WHAT THE EXERCISE ASKS: Transcribe the records in full.

RECORDS:
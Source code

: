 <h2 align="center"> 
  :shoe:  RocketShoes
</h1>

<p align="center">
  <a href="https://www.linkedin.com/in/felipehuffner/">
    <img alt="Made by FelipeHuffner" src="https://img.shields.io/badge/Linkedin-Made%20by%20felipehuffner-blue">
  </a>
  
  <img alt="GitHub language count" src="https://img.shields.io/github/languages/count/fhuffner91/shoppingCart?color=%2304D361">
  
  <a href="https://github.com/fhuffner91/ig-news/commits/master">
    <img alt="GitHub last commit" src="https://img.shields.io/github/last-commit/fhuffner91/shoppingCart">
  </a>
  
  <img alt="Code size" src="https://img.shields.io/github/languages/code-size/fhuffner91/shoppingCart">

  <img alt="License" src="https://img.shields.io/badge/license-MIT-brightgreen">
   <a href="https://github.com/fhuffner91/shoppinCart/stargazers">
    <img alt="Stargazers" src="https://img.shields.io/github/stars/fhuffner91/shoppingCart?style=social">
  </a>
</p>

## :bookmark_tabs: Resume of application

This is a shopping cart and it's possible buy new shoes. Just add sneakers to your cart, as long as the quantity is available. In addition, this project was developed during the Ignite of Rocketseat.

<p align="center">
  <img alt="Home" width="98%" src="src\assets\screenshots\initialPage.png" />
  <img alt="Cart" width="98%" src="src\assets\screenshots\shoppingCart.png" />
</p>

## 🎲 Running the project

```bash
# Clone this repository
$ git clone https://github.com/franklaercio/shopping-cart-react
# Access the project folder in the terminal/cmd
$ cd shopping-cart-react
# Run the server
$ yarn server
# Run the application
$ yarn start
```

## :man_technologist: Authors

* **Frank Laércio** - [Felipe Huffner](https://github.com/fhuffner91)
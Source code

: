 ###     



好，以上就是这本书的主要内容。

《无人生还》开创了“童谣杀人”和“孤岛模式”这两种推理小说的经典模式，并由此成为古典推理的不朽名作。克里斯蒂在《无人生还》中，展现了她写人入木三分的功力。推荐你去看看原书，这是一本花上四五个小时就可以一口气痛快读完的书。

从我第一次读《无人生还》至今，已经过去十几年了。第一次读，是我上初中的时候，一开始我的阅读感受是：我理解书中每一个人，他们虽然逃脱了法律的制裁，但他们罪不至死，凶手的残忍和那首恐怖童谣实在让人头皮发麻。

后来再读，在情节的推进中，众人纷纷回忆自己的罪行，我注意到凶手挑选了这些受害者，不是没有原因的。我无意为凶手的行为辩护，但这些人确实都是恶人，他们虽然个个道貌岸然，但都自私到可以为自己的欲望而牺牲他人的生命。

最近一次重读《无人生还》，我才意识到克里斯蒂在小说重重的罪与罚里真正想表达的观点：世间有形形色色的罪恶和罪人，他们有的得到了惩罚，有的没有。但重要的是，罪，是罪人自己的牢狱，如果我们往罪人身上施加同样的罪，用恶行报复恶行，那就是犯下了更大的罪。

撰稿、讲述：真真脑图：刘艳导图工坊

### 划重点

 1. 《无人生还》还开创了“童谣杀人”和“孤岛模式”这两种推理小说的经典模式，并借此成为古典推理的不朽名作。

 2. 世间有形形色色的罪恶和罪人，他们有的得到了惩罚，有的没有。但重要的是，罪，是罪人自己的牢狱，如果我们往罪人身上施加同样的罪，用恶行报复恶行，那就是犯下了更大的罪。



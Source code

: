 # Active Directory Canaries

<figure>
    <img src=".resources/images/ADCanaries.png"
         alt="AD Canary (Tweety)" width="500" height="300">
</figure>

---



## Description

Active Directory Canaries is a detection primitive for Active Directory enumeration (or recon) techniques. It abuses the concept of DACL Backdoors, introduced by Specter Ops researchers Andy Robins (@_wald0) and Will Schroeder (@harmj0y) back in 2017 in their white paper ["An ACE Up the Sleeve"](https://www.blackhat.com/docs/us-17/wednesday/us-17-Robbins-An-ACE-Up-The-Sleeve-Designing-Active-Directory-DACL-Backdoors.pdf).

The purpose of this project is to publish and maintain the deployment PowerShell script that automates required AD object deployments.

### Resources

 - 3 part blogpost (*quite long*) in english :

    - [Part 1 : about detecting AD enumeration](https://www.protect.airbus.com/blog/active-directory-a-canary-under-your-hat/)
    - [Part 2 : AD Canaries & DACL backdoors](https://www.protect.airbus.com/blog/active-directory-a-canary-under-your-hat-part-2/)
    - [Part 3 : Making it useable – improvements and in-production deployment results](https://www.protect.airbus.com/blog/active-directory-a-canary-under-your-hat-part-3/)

ANSWER AREA:
Source code

: <h2 align="center"> 
  :shoe:  RocketShoes
</h1>

<p align="center">
  <a href="https://www.linkedin.com/in/felipehuffner/">
    <img alt="Made by FelipeHuffner" src="https://img.shields.io/badge/Linkedin-Made%20by%20felipehuffner-blue">
  </a>
  
  <img alt="GitHub language count" src="https://img.shields.io/github/languages/count/fhuffner91/shoppingCart?color=%2304D361">
  
  <a href="https://github.com/fhuffner91/ig-news/commits/master">
    <img alt="GitHub last commit" src="https://img.shields.io/github/last-commit/fhuffner91/shoppingCart">
  </a>
  
  <img alt="Code size" src="https://img.shields.io/github/languages/code-size/fhuffner91/shoppingCart">

  <img alt="License" src="https://img.shields.io/badge/license-MIT-brightgreen">
   <a href="https://github.com/fhuffner91/shoppinCart/stargazers">
    <img alt="Stargazers" src="https://img.shields.io/github/stars/fhuffner91/shoppingCart?style=social">
  </a>
</p>

## :bookmark_tabs: Resume of application

This is a shopping cart and it's possible buy new shoes. Just add sneakers to your cart, as long as the quantity is available. In addition, this project was developed during the Ignite of Rocketseat.

<p align="center">
  <img alt="Home" width="98%" src="src\assets\screenshots\initialPage.png" />
  <img alt="Cart" width="98%" src="src\assets\screenshots\shoppingCart.png" />
</p>

## 🎲 Running the project

```bash
# Clone this repository
$ git clone https://github.com/franklaercio/shopping-cart-react
# Access the project folder in the terminal/cmd
$ cd shopping-cart-react
# Run the server
$ yarn server
# Run the application
$ yarn start
```

## :man_technologist: Authors

* **Frank Laércio** - [Felipe Huffner](https://github.com/fhuffner91)
Source code

: ###     



好，以上就是这本书的主要内容。

《无人生还》开创了“童谣杀人”和“孤岛模式”这两种推理小说的经典模式，并由此成为古典推理的不朽名作。克里斯蒂在《无人生还》中，展现了她写人入木三分的功力。推荐你去看看原书，这是一本花上四五个小时就可以一口气痛快读完的书。

从我第一次读《无人生还》至今，已经过去十几年了。第一次读，是我上初中的时候，一开始我的阅读感受是：我理解书中每一个人，他们虽然逃脱了法律的制裁，但他们罪不至死，凶手的残忍和那首恐怖童谣实在让人头皮发麻。

后来再读，在情节的推进中，众人纷纷回忆自己的罪行，我注意到凶手挑选了这些受害者，不是没有原因的。我无意为凶手的行为辩护，但这些人确实都是恶人，他们虽然个个道貌岸然，但都自私到可以为自己的欲望而牺牲他人的生命。

最近一次重读《无人生还》，我才意识到克里斯蒂在小说重重的罪与罚里真正想表达的观点：世间有形形色色的罪恶和罪人，他们有的得到了惩罚，有的没有。但重要的是，罪，是罪人自己的牢狱，如果我们往罪人身上施加同样的罪，用恶行报复恶行，那就是犯下了更大的罪。

撰稿、讲述：真真脑图：刘艳导图工坊

### 划重点

 1. 《无人生还》还开创了“童谣杀人”和“孤岛模式”这两种推理小说的经典模式，并借此成为古典推理的不朽名作。

 2. 世间有形形色色的罪恶和罪人，他们有的得到了惩罚，有的没有。但重要的是，罪，是罪人自己的牢狱，如果我们往罪人身上施加同样的罪，用恶行报复恶行，那就是犯下了更大的罪。



Source code

: # Active Directory Canaries

<figure>
    <img src=".resources/images/ADCanaries.png"
         alt="AD Canary (Tweety)" width="500" height="300">
</figure>

---



## Description

Active Directory Canaries is a detection primitive for Active Directory enumeration (or recon) techniques. It abuses the concept of DACL Backdoors, introduced by Specter Ops researchers Andy Robins (@_wald0) and Will Schroeder (@harmj0y) back in 2017 in their white paper ["An ACE Up the Sleeve"](https://www.blackhat.com/docs/us-17/wednesday/us-17-Robbins-An-ACE-Up-The-Sleeve-Designing-Active-Directory-DACL-Backdoors.pdf).

The purpose of this project is to publish and maintain the deployment PowerShell script that automates required AD object deployments.

### Resources

 - 3 part blogpost (*quite long*) in english :

    - [Part 1 : about detecting AD enumeration](https://www.protect.airbus.com/blog/active-directory-a-canary-under-your-hat/)
    - [Part 2 : AD Canaries & DACL backdoors](https://www.protect.airbus.com/blog/active-directory-a-canary-under-your-hat-part-2/)
    - [Part 3 : Making it useable – improvements and in-production deployment results](https://www.protect.airbus.com/blog/active-directory-a-canary-under-your-hat-part-3/)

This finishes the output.